One way to do so is to repurchase stock at no more than a modest premium to book value. This is easier said than done, however. The only time banks tend to trade for sufficiently low multiples to book value is when the industry is experiencing a crisis, which also happens to be when banks prefer to hoard capital instead of return it to shareholders.

As a result, the best way to add value through capital allocation is generally to use excess capital to make acquisitions. And not just any ole’ acquisition will do. For an acquisition to create value, it must be accretive to a bank’s earnings per share, book value per share or both, either immediately or over a relatively brief period of time.
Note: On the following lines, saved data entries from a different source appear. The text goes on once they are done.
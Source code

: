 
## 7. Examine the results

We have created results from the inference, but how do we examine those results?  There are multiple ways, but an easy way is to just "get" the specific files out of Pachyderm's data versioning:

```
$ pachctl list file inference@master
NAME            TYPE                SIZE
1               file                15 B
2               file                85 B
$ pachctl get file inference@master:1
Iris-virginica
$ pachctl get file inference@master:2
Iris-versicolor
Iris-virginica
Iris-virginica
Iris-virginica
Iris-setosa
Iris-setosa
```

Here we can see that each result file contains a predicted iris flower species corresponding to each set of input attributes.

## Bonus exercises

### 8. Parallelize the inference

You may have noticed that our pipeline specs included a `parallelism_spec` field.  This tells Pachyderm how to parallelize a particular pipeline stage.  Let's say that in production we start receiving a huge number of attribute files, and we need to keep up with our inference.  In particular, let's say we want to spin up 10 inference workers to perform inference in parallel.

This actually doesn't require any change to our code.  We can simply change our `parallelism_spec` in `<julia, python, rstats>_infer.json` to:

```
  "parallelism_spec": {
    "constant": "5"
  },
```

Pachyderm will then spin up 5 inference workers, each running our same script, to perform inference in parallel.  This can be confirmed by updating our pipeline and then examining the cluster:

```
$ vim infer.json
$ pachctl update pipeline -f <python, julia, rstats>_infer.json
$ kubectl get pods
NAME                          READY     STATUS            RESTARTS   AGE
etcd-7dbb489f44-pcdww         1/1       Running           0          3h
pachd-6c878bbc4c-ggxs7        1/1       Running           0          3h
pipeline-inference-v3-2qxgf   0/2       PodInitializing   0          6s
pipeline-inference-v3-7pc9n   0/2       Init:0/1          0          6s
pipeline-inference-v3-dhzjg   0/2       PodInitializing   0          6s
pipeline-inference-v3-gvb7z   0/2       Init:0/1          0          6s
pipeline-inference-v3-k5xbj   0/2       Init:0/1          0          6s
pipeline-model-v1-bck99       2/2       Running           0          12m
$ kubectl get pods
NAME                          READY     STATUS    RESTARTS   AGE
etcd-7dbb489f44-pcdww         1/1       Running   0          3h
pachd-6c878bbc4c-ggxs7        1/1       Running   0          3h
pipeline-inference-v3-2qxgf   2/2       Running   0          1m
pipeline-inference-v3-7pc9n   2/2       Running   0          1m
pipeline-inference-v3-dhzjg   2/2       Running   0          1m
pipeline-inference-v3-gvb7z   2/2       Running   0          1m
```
If you look at the two best-performing publicly traded banks since 1980, measured by total shareholder return, this is the strategy they have followed. M&T Bank, a $119 billion asset bank based in Buffalo, New York, has made 23 acquisitions since then, typically doing so at a discount to prevailing valuations. And Glacier Bancorp, a $12 billion asset bank based in Kalispell, Montana, has bolstered its returns with two dozen bank acquisitions throughout the Rocky Mountain region.

The point is that capital allocation shouldn’t be an afterthought. If you want to earn superior returns, the process of allocating capital must be approached with the same seriousness as the two other pillars of extraordinary performance—prudence and efficiency.